Procédure et arrestation
- Erwin Sperisen a été dénoncé à la justice il y a près de huit ans par une coalition d’ONG pour des atrocités commises entre 2004 et 2007. La coalition d’ONG dénonciatrices a depuis lors milité sans relâche pour qu’une enquête soit diligentée par les autorités de poursuite genevoises à l’encontre de ce double national helvético-guatémaltèque qui vivait à Genève. Un mandat d’arrêt international a également été émis à son encontre par le Guatemala. Le 31 août 2012, il a finalement été arrêté sur ordre du Ministère public genevois.

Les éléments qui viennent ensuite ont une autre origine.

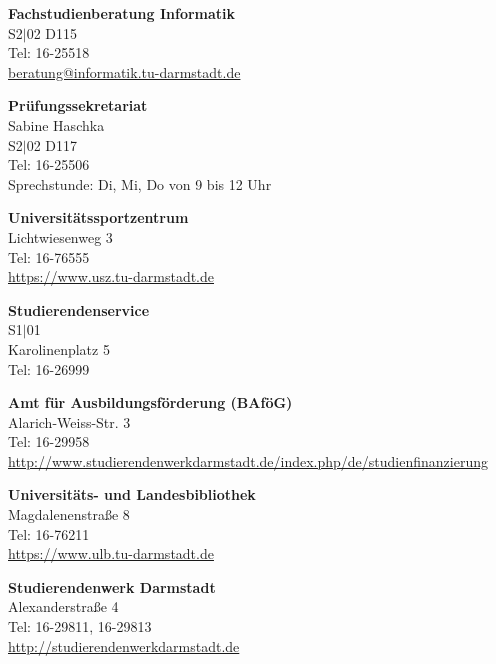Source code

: \begin{multicols}{2}
    \vspace{3mm}
    \textbf{Fachstudienberatung Informatik}\\
    S2$|$02 D115\\
    Tel: 16-25518 \\
    \href{mailto:beratung@informatik.tu-darmstadt.de}{beratung@informatik.tu-darmstadt.de}

    \vspace{3mm}
    \textbf{Prüfungssekretariat}\\
    Sabine Haschka\\
    S2$|$02 D117\\
    Tel: 16-25506\\
    Sprechstunde: Di, Mi, Do von 9 bis 12 Uhr

    \vspace{3mm}
    \textbf{Universitätssportzentrum}\\
    Lichtwiesenweg 3\\
    Tel: 16-76555\\
    \url{https://www.usz.tu-darmstadt.de}

    \vspace{3mm}
    \textbf{Studierendenservice}\\
    S1$|$01\\
    Karolinenplatz 5\\
    Tel: 16-26999

    \vspace{3mm}
    \textbf{Amt für Ausbildungsförderung (BAföG)}\\
    Alarich-Weiss-Str. 3 \\
    Tel: 16-29958\\
    \url{http://www.studierendenwerkdarmstadt.de/index.php/de/studienfinanzierung}

    \vspace{3mm}
    \textbf{Universitäts- und Landesbibliothek}\\
    Magdalenenstraße 8\\
    Tel: 16-76211\\
    \url{https://www.ulb.tu-darmstadt.de}

    \vspace{3mm}
    \textbf{Studierendenwerk Darmstadt}\\
    Alexanderstraße 4 \\
    Tel: 16-29811, 16-29813\\
    \url{http://studierendenwerkdarmstadt.de}


\end{multicols}

\newpage
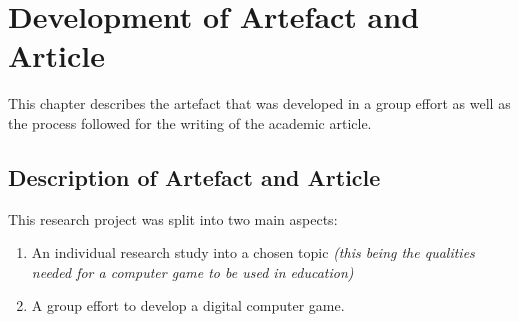 
\chapter{Development of Artefact and Article} %

\label{Chapter3} %

This chapter describes the artefact that was developed in a group effort as well as the process followed for the writing of the academic article.

\section{Description of Artefact and Article}
This research project was split into two main aspects: 
\begin{enumerate}
\item An individual research study into a chosen topic \textit{(this being the qualities needed for a computer game to be used in education)}
\item A group effort to develop a digital computer game.
\end{enumerate}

- De nationalité suisse, Erwin Sperisen ne pouvait être extradé vers le Guatemala, puisque la Constitution fédérale interdit à la Suisse d’extrader ses propres ressortissants. La Suisse a par contre l’obligation de les juger, même si leurs crimes ont été commis à l’étranger. Dès lors, le canton de Genève était seul compétent pour instruire ce dossier.
- Erwin Sperisen a été entendu par le Ministère public genevois à 11 reprises lors d’auditions préliminaires. 14 témoins se sont déplacés de France, du Guatemala et d’Espagne et quatre commissions rogatoires internationales ont été adressées en Autriche, en Espagne et au Guatemala. L’enquête a convaincu le Procureur de la responsabilité pénale d’Erwin Sperisen, puisqu’il a décidé en janvier 2014 de renvoyer le prévenu devant le Tribunal criminel genevois pour dix assassinats.
Contexte
Le Guatemala est marqué par une grande violence, commise tant par les gangs que les autorités qui ont bien trop longtemps cohabité avec le crime organisé et fait fi de l’Etat de droit. Pourtant, le pays dispose d’une Constitution, de lois et il a ratifié les conventions internationales de protection des droits de l’homme. Le meurtre ou la peine de mort n’y sont pas plus autorisés qu’en Suisse. Et l’assassinat de détenus n’y est pas non plus permis. Les membres des forces de police sont là pour faire respecter la loi et ils ne disposent pas d’un droit de vie ou de mort sur leurs concitoyens. Plusieurs autres individus impliqués dans les mêmes faits ont d’ailleurs eu à répondre de leurs actions devant la justice :
- Victor Soto Diéguez, ancien chef des Enquêtes de la PNC, condamné à 33 ans de prison en janvier 2015.
- Axel Arnoldo Martínez Arriaza et Víctor Manuel Ramos Molina, anciens membres de l’équipe d’investigation de la PNC, condamnés à 25 ans de prison ferme.
- Javier Figueroa, ancien bras droit d’Erwin Sperisen, a été acquitté par un Jury populaire en Autriche en 2014. Son frère Aldo Stéfano Figueroa Díaz a été condamné à 15 ans de prison au Guatemala.
- Carlos Vielman, ancien Ministre de l’intérieur, attend toujours son procès en Espagne. D’après nos sources, ce procès pourrait se tenir à Madrid, dans les mois qui viennent devant la Chambre Pénale (Sala de lo Penal de la Audiencia Nacional).